MATERIAL SUPPLIED »

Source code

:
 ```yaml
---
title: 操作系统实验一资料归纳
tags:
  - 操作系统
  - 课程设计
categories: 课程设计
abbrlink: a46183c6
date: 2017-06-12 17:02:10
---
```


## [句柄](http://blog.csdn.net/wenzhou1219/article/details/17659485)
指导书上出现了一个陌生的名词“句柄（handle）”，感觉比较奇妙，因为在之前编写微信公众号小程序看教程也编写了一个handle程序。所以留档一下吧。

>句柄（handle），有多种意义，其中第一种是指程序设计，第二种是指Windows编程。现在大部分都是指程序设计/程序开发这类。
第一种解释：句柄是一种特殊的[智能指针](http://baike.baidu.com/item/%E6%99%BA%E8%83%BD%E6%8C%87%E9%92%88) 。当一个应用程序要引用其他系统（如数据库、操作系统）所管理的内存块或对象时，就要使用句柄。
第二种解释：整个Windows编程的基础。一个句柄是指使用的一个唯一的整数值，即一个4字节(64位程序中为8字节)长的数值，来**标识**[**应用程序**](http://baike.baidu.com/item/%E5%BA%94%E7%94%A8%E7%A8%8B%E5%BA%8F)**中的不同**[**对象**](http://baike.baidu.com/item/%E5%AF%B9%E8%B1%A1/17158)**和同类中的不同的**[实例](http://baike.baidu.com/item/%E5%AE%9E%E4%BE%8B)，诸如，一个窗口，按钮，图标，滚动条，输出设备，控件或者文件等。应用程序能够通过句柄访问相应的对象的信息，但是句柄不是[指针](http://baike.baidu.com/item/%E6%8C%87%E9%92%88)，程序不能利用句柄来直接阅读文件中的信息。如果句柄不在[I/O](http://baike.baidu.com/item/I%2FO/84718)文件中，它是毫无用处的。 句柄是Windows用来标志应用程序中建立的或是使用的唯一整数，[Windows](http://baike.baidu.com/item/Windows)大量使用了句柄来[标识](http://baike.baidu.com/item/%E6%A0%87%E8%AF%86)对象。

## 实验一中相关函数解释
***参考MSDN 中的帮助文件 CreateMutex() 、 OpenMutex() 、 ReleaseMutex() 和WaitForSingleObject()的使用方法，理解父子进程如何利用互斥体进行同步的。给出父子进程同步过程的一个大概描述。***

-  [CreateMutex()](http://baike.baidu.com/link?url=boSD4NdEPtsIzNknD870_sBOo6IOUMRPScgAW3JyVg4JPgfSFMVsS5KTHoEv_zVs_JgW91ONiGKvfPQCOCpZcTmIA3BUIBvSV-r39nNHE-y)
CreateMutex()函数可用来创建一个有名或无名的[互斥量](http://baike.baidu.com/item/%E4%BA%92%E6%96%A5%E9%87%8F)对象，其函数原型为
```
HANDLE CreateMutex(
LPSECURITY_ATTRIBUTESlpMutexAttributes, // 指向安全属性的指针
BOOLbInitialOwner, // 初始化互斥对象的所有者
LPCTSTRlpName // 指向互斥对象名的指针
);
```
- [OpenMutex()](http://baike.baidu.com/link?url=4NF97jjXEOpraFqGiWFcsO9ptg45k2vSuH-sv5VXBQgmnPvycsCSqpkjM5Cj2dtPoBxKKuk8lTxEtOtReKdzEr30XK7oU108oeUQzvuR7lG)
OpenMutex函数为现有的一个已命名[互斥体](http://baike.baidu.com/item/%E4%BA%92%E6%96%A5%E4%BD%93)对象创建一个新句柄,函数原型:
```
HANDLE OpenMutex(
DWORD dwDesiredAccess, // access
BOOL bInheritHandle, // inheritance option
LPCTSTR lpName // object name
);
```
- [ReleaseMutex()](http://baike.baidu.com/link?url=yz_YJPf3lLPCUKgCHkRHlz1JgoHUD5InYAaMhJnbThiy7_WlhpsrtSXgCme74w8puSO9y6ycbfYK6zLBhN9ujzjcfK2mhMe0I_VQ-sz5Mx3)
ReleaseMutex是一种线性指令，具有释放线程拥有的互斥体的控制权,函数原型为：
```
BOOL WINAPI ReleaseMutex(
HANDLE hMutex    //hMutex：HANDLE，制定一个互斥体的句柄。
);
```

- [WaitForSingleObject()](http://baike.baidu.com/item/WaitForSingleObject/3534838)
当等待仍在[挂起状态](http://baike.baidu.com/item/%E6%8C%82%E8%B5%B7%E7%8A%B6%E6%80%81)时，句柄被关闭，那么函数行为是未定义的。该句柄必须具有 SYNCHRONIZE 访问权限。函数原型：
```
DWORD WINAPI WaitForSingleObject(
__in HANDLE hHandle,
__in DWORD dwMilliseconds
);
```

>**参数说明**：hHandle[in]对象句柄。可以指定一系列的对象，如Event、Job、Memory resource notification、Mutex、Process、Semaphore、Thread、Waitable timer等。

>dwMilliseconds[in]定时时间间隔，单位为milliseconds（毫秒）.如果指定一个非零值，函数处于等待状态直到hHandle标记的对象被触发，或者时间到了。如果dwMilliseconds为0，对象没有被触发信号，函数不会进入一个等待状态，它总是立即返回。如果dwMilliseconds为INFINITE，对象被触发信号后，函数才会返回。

AIM OF THE EXERCISE »
Please count the lines above that contain the word "baidu", and reply with the number alone.

SOLUTION TO THIS TASK »
9